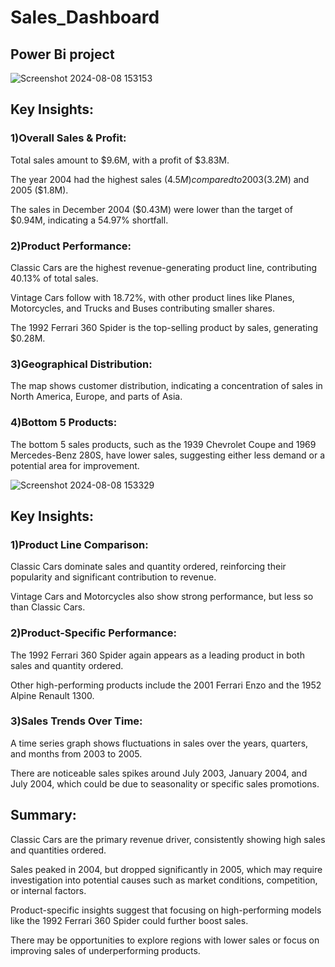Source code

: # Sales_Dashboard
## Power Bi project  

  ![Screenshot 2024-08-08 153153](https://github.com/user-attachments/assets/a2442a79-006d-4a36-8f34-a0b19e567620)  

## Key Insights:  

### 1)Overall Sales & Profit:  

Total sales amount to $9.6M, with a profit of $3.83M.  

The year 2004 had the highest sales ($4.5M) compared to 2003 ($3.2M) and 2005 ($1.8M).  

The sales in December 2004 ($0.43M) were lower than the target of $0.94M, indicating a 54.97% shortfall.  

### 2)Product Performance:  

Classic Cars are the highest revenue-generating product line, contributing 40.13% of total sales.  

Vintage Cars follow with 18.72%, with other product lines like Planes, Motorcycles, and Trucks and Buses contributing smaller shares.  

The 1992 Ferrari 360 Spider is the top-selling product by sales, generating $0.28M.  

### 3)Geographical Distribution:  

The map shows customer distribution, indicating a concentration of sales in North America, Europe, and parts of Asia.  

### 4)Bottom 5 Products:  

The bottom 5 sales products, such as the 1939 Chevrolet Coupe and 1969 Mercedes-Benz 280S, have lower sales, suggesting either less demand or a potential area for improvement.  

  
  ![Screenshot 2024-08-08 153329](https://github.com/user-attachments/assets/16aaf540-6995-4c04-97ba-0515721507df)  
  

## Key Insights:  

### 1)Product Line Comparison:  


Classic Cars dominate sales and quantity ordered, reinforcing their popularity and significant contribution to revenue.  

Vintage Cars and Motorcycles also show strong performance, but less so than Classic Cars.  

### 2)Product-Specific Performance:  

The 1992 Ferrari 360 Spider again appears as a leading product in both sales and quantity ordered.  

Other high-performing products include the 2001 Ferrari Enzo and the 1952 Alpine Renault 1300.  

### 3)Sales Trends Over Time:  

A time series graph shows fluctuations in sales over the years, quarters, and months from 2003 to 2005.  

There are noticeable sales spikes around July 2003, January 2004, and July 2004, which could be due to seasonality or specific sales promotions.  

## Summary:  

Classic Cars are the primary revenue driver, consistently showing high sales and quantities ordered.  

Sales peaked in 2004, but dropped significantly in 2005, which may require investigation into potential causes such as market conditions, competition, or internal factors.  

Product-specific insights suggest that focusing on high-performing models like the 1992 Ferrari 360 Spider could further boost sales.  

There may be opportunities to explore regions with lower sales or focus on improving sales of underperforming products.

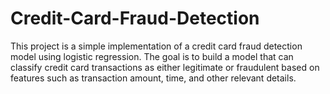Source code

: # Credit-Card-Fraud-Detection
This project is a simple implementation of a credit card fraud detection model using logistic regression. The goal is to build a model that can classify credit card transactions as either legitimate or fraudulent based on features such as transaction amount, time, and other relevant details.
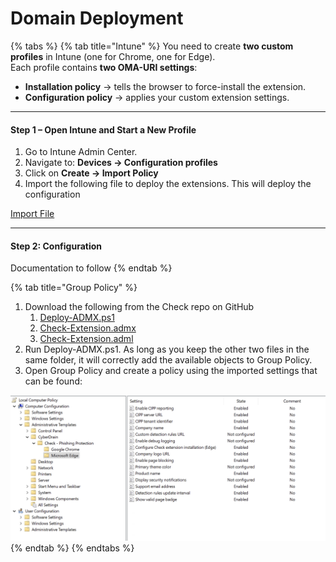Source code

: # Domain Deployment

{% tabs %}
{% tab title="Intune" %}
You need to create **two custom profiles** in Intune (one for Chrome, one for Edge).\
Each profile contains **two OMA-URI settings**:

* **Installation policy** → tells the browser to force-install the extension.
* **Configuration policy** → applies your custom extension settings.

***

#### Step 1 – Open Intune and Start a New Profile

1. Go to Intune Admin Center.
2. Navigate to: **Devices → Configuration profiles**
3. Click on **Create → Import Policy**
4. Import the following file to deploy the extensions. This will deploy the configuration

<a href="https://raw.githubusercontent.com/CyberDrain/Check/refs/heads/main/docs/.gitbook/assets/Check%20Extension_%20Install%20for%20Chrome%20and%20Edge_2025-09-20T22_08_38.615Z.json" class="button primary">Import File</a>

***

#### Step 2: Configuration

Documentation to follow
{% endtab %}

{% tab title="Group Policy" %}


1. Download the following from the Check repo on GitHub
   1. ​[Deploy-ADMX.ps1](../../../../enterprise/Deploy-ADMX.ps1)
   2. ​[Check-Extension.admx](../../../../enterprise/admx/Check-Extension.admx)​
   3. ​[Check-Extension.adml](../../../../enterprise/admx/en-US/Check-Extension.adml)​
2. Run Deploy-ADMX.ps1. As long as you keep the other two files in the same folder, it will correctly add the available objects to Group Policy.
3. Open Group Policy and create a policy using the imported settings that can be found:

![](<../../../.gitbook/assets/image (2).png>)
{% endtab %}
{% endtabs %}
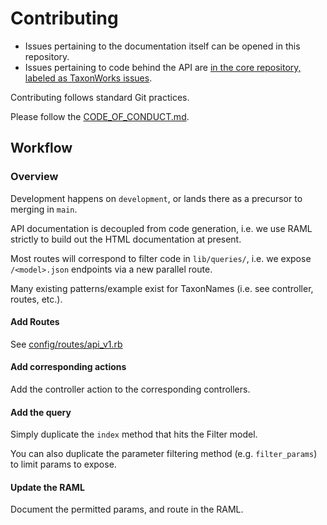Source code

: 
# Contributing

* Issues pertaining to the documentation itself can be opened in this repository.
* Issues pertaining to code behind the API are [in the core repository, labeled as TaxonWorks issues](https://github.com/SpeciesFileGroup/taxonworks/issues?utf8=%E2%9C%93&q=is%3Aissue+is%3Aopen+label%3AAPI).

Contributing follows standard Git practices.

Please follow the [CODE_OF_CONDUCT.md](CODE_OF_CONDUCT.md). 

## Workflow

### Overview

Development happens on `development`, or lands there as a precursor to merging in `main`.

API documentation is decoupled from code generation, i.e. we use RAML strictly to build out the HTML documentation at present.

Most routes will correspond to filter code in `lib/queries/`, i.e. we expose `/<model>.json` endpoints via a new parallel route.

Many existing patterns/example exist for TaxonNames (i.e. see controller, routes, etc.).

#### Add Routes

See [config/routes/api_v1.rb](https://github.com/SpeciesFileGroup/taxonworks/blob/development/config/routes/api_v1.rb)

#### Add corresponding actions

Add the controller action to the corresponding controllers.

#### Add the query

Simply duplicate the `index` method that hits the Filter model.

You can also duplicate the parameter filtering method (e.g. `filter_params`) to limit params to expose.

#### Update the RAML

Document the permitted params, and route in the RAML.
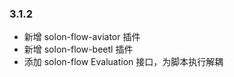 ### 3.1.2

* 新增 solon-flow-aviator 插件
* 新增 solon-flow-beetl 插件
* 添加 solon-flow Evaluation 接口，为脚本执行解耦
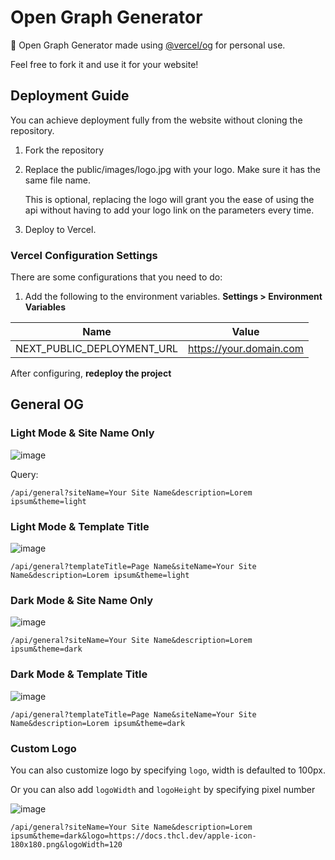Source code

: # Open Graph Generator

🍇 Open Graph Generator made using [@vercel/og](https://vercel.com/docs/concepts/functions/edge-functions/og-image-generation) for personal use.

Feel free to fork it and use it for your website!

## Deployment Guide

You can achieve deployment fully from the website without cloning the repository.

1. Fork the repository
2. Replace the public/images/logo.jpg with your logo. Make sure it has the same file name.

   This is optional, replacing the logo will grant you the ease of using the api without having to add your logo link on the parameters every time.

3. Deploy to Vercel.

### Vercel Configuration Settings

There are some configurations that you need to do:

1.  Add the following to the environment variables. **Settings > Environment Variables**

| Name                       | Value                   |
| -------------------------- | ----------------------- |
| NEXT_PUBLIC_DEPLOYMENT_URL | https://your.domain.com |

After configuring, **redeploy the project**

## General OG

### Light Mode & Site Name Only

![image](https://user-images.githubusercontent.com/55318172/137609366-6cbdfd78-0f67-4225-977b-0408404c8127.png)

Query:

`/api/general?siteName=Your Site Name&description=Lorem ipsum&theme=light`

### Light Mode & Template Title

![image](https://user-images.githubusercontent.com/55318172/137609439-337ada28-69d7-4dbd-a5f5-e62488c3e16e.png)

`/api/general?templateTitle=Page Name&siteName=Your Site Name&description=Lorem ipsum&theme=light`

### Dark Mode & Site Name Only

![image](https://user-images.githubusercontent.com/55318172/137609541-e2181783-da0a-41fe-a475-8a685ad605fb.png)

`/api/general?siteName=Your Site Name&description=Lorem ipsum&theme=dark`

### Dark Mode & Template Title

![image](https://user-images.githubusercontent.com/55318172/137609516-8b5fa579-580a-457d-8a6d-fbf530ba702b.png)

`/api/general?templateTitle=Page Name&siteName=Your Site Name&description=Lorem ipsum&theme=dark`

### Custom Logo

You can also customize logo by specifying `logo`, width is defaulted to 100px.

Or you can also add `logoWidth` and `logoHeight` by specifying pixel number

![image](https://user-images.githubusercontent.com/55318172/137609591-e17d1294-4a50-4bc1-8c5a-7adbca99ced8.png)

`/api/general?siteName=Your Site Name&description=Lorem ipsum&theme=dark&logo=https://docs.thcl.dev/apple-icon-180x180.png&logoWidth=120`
☆ ☆ ☆
_To do_
Give the number of lines in the entries that include the string "ordered", and nothing more.

_Answer to the problem_
3